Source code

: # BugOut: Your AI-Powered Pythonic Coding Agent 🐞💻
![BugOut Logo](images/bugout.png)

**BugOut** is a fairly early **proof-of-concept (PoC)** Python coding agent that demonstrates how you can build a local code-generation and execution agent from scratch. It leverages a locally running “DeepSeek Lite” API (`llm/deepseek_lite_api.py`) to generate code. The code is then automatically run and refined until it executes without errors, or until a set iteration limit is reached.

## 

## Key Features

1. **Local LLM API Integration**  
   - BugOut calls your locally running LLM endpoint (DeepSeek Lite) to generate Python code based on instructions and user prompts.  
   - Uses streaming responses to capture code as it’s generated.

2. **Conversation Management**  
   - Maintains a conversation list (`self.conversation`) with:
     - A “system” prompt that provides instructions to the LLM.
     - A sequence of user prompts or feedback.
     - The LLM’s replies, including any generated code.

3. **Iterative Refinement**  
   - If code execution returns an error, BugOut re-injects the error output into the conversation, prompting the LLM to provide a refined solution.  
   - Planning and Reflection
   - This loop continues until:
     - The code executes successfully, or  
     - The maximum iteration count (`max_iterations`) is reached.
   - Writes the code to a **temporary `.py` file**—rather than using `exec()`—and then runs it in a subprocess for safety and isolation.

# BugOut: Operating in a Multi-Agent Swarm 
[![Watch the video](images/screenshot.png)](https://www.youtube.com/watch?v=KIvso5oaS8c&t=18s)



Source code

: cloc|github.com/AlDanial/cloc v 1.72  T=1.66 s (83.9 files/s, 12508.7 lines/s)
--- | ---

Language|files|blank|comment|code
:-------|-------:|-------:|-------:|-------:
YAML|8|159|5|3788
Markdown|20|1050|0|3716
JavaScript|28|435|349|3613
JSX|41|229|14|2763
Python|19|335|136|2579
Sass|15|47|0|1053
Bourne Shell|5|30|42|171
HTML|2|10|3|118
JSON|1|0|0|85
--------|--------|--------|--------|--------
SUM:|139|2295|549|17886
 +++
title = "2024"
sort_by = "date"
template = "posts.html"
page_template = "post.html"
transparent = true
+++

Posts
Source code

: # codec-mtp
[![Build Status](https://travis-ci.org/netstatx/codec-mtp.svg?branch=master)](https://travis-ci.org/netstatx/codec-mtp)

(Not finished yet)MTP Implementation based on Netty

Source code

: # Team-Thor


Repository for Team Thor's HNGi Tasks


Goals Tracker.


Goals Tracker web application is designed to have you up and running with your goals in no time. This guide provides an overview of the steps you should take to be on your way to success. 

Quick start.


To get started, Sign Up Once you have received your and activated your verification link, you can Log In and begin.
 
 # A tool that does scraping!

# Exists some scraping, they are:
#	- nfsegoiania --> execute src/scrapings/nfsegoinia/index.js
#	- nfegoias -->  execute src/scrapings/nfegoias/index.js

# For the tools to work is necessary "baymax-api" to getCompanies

- - - - - - -

• TASK TO CARRY OUT: Print only the lines that run from the start of the listing to the line bearing "2. **Conversation Management**"; please keep the first line and that last one, exactly as they appear.

• THE ANSWER:
Source code

: # BugOut: Your AI-Powered Pythonic Coding Agent 🐞💻
![BugOut Logo](images/bugout.png)

**BugOut** is a fairly early **proof-of-concept (PoC)** Python coding agent that demonstrates how you can build a local code-generation and execution agent from scratch. It leverages a locally running “DeepSeek Lite” API (`llm/deepseek_lite_api.py`) to generate code. The code is then automatically run and refined until it executes without errors, or until a set iteration limit is reached.

## 

## Key Features

1. **Local LLM API Integration**  
   - BugOut calls your locally running LLM endpoint (DeepSeek Lite) to generate Python code based on instructions and user prompts.  
   - Uses streaming responses to capture code as it’s generated.

2. **Conversation Management**  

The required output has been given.